Tuning the oxygen electrocatalytic performance of metal-doped graphitic carbon nitride for the development of zinc-air battery

Abstract

Efficient and durable non-precious cathode catalysts are needed at this hour for the development of fuel cells and metal-air batteries. The instability of one of the well-studied non-precious catalysts, Fe–N–C, in acidic electrolytes and its inferior bifunctional electrocatalytic activity in alkaline electrolytes, shifts the attention towards other electrocatalysts based on Ni and Co. Herein, we demonstrate the synthesis of nitrogen and transition metal (M=Co, Ni) co-doped mesoporous carbon (Co/Ni–N–mC) catalysts for bifunctional oxygen electrocatalysis.
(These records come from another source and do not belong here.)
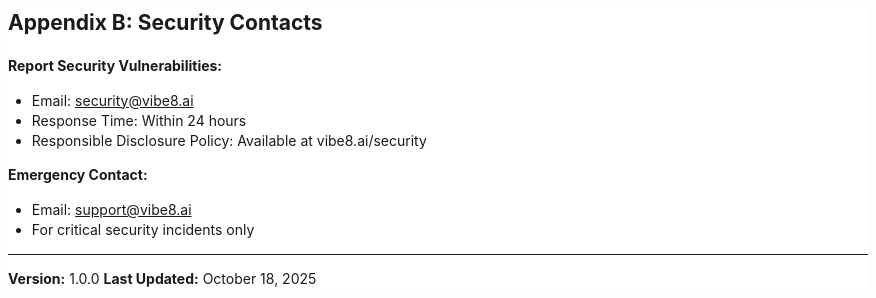 
## Appendix B: Security Contacts

**Report Security Vulnerabilities:**
- Email: security@vibe8.ai
- Response Time: Within 24 hours
- Responsible Disclosure Policy: Available at vibe8.ai/security

**Emergency Contact:**
- Email: support@vibe8.ai
- For critical security incidents only

---

**Version:** 1.0.0
**Last Updated:** October 18, 2025
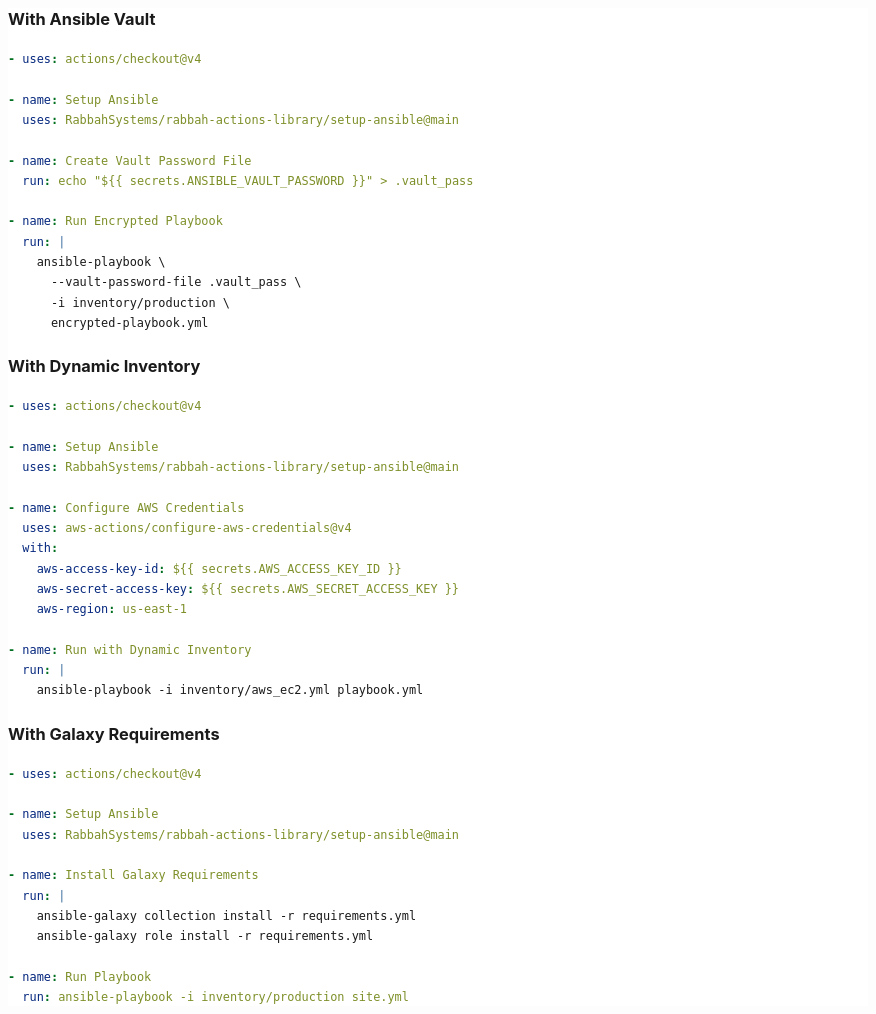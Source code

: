 ### With Ansible Vault

```yaml
- uses: actions/checkout@v4

- name: Setup Ansible
  uses: RabbahSystems/rabbah-actions-library/setup-ansible@main

- name: Create Vault Password File
  run: echo "${{ secrets.ANSIBLE_VAULT_PASSWORD }}" > .vault_pass

- name: Run Encrypted Playbook
  run: |
    ansible-playbook \
      --vault-password-file .vault_pass \
      -i inventory/production \
      encrypted-playbook.yml
```

### With Dynamic Inventory

```yaml
- uses: actions/checkout@v4

- name: Setup Ansible
  uses: RabbahSystems/rabbah-actions-library/setup-ansible@main

- name: Configure AWS Credentials
  uses: aws-actions/configure-aws-credentials@v4
  with:
    aws-access-key-id: ${{ secrets.AWS_ACCESS_KEY_ID }}
    aws-secret-access-key: ${{ secrets.AWS_SECRET_ACCESS_KEY }}
    aws-region: us-east-1

- name: Run with Dynamic Inventory
  run: |
    ansible-playbook -i inventory/aws_ec2.yml playbook.yml
```

### With Galaxy Requirements

```yaml
- uses: actions/checkout@v4

- name: Setup Ansible
  uses: RabbahSystems/rabbah-actions-library/setup-ansible@main

- name: Install Galaxy Requirements
  run: |
    ansible-galaxy collection install -r requirements.yml
    ansible-galaxy role install -r requirements.yml

- name: Run Playbook
  run: ansible-playbook -i inventory/production site.yml
```
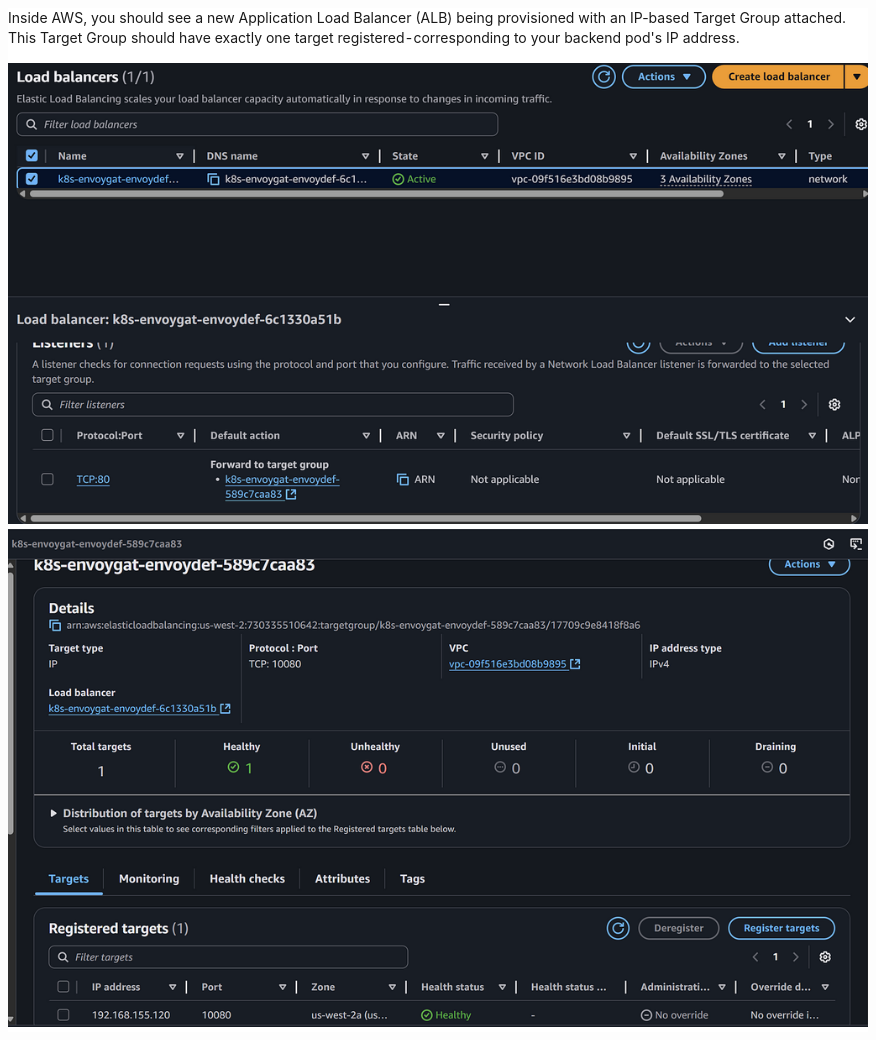 Inside AWS, you should see a new Application Load Balancer (ALB) being provisioned with an IP-based Target Group attached. This Target Group should have exactly one target registered - corresponding to your backend pod's IP address.

![Desktop View](/assets/img/1_S0Ptt-RFxyPaMJwPF5tzpQ.png)
![Desktop View](/assets/img/1_DmbUUfLudLEdIBXyQg2z7g.png)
The synthetic approach involves the thermal annealing-induced transformation of the graphitic carbon nitride (g–C₃N₄) to nitrogen-doped graphitic mesoporous carbon (N–mC). The Co–N–mC catalyst has superior bifunctional oxygen electrocatalytic activity. It promotes the 4-electron pathway for the reduction of oxygen to water and is highly durable in alkaline electrolyte. The bifunctional activity is evaluated in terms of the potential gap (ΔE). The small ΔE for Co–N–mC makes it suitable for metal-air batteries. The rechargeable zinc-air battery is fabricated with Co–N–mC and it delivers a specific capacity of 718 mAh g⁻¹_Zn and a power density of 122.2 mW/cm² with long-time charge-discharge cycling stability for 100 h. The synergistic effect between metal nanoparticles and nitrogen-doped carbon matrix, as well as the post-synthetic surface engineering-induced morphological changes, account for the enhanced activity.

Graphical abstract

The transformation of supramolecular aggregate-derived metal-doped graphitic carbon nitride to electrocatalytically highly active nitrogen-doped mesoporous carbon and its electrocatalytic performance for aqueous rechargeable zinc-air battery is demonstrated.